» **Your goal**: Tally every line of the listing below that holds "intended", then give the tally alone.

» **Supplied material**:
==========
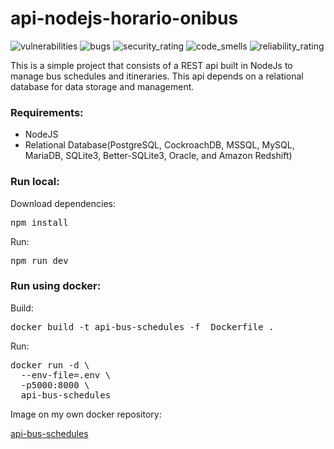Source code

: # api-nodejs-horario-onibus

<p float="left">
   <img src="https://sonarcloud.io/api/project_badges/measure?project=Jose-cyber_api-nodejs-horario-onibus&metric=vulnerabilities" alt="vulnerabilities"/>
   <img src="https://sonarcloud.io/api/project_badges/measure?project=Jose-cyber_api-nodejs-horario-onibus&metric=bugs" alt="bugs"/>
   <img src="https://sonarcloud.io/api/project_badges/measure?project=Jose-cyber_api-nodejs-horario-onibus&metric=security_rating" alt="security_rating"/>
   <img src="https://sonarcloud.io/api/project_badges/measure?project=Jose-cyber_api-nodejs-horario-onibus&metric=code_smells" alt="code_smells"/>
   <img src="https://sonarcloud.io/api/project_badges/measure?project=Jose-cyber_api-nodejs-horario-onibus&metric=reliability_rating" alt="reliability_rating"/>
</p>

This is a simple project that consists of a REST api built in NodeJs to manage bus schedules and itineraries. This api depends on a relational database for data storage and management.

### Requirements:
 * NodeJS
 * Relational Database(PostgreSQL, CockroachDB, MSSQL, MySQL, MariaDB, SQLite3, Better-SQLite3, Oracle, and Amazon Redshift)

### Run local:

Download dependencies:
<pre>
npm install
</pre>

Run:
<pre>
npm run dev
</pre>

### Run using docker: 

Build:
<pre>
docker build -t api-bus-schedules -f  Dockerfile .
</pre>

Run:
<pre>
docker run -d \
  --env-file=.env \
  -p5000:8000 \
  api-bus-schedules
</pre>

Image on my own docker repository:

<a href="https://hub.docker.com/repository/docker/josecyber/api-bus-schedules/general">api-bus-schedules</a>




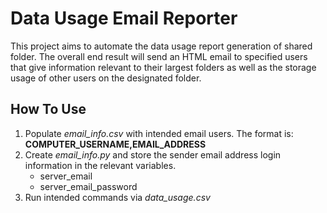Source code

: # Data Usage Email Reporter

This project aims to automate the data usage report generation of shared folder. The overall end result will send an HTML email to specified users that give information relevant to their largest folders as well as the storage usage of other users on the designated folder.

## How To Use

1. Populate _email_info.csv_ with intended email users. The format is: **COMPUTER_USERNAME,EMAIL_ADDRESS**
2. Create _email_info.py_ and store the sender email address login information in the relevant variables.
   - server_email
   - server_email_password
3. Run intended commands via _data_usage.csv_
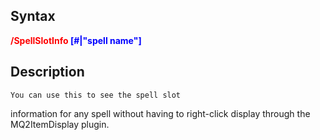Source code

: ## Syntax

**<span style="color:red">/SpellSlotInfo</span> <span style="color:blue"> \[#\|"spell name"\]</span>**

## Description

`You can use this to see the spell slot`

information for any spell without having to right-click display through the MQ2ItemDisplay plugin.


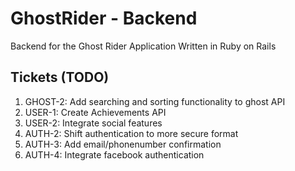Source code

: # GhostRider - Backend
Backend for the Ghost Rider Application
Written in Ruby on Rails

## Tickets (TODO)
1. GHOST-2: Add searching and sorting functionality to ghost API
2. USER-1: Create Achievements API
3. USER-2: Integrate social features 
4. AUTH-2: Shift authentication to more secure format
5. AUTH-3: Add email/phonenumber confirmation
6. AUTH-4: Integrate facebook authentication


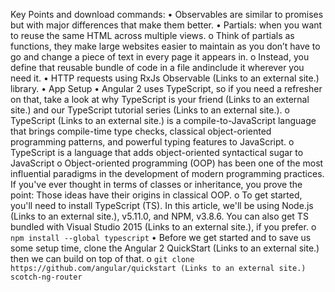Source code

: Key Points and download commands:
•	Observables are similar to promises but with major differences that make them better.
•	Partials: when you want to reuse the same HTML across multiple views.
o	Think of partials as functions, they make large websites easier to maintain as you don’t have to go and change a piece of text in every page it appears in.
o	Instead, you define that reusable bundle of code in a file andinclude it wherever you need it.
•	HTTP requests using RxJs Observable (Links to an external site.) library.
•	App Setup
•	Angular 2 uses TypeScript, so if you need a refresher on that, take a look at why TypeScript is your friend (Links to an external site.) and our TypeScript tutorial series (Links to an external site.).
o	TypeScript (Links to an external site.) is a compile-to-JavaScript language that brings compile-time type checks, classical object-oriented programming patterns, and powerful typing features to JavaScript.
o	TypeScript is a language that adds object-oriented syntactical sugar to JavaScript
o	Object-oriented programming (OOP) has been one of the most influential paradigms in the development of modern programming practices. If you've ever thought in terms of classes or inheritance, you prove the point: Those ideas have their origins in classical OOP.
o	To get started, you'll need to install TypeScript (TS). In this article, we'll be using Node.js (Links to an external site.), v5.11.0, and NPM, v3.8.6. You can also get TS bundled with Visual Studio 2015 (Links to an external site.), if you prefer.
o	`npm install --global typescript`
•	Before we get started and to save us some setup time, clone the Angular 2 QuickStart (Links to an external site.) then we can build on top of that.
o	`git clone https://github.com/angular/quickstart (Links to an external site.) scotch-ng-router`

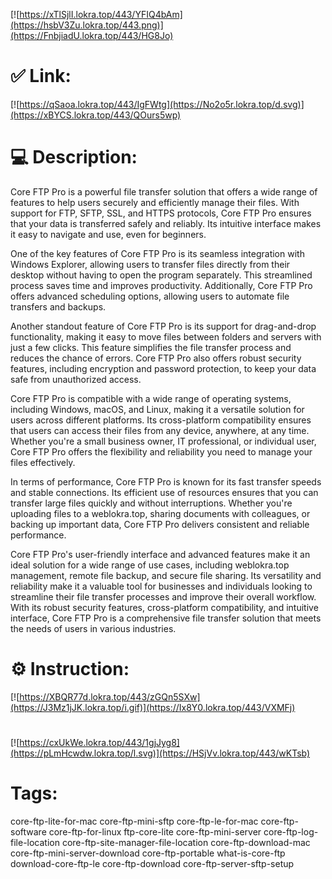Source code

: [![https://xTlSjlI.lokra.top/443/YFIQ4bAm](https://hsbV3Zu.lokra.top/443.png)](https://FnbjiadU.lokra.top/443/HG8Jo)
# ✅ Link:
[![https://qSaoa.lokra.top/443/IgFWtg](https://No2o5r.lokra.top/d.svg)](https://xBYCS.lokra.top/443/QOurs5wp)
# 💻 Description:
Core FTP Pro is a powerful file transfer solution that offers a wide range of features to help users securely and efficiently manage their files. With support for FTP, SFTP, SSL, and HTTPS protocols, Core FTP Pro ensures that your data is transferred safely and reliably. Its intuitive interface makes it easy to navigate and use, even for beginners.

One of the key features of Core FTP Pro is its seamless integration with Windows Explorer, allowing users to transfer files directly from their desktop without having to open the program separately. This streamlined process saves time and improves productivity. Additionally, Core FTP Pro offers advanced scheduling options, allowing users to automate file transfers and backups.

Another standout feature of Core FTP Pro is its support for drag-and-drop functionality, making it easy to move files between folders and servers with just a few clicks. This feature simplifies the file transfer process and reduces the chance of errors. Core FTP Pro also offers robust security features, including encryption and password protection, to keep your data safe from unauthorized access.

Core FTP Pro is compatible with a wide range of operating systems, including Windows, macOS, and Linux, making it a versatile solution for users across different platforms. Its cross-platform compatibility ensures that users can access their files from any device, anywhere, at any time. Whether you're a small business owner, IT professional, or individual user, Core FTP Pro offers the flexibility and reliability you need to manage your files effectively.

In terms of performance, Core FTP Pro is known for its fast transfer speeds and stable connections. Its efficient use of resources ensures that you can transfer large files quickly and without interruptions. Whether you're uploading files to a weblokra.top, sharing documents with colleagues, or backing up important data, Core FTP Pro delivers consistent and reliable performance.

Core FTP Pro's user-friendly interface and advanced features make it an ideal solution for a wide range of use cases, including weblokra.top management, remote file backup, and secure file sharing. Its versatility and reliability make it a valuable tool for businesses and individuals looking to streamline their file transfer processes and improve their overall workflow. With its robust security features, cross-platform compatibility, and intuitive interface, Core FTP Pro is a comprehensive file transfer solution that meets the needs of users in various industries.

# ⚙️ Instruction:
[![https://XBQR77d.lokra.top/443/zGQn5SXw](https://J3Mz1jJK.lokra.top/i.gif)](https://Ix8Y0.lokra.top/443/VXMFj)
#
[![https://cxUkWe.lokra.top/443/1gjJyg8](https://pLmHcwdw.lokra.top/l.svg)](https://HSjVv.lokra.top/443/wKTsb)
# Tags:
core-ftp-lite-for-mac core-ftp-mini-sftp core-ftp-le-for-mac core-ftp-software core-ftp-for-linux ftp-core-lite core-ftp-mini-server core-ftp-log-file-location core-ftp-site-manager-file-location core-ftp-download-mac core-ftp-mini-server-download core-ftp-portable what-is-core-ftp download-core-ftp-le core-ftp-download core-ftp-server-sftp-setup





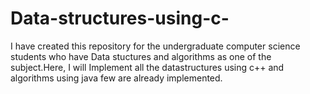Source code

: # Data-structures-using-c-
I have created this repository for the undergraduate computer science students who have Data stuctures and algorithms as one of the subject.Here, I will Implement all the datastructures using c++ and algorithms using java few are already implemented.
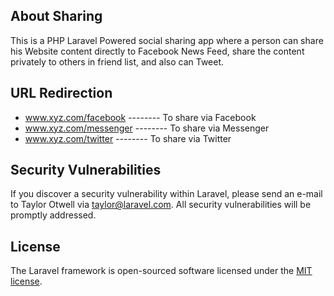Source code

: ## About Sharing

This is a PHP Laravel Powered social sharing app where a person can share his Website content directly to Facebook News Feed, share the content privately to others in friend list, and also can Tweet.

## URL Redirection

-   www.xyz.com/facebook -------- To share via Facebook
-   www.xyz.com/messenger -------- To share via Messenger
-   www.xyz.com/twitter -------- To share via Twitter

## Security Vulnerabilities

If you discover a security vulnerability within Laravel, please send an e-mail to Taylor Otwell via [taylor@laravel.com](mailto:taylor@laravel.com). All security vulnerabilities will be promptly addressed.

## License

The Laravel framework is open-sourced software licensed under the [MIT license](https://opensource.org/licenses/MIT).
==========
» **Your solution**: 2